__Exercise directions__. Restate the listing below word for word, pictures excluded.
Start of Recorded data
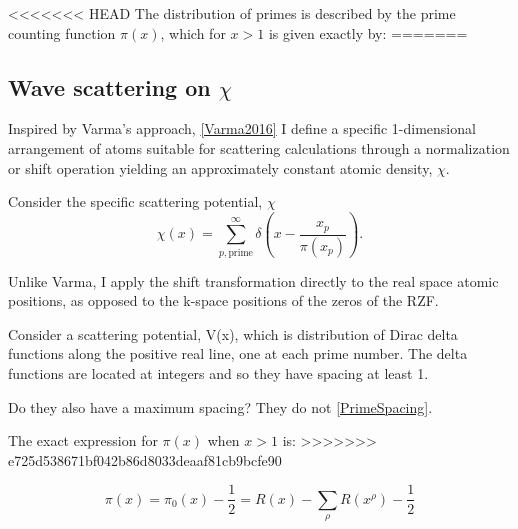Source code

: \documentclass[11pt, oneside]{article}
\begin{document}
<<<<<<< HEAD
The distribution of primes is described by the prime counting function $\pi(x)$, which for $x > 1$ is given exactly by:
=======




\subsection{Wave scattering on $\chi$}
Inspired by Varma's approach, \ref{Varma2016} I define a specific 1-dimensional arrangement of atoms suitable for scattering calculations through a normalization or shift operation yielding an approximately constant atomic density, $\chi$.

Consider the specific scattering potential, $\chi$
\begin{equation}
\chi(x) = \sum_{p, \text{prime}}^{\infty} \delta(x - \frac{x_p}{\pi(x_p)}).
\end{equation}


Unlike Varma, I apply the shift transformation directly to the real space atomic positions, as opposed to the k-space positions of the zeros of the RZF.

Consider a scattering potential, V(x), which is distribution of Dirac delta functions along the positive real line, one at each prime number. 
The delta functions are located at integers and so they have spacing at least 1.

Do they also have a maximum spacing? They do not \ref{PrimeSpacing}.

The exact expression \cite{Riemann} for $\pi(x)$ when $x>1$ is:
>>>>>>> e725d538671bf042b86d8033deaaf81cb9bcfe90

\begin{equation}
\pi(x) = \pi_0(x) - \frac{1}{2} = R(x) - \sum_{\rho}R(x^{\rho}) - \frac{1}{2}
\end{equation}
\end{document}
End of Recorded data
__Task result__.
Source code

: \documentclass[11pt, oneside]{article}
\begin{document}
<<<<<<< HEAD
The distribution of primes is described by the prime counting function $\pi(x)$, which for $x > 1$ is given exactly by:
=======




\subsection{Wave scattering on $\chi$}
Inspired by Varma's approach, \ref{Varma2016} I define a specific 1-dimensional arrangement of atoms suitable for scattering calculations through a normalization or shift operation yielding an approximately constant atomic density, $\chi$.

Consider the specific scattering potential, $\chi$
\begin{equation}
\chi(x) = \sum_{p, \text{prime}}^{\infty} \delta(x - \frac{x_p}{\pi(x_p)}).
\end{equation}


Unlike Varma, I apply the shift transformation directly to the real space atomic positions, as opposed to the k-space positions of the zeros of the RZF.

Consider a scattering potential, V(x), which is distribution of Dirac delta functions along the positive real line, one at each prime number. 
The delta functions are located at integers and so they have spacing at least 1.

Do they also have a maximum spacing? They do not \ref{PrimeSpacing}.

The exact expression \cite{Riemann} for $\pi(x)$ when $x>1$ is:
>>>>>>> e725d538671bf042b86d8033deaaf81cb9bcfe90

\begin{equation}
\pi(x) = \pi_0(x) - \frac{1}{2} = R(x) - \sum_{\rho}R(x^{\rho}) - \frac{1}{2}
\end{equation}
\end{document}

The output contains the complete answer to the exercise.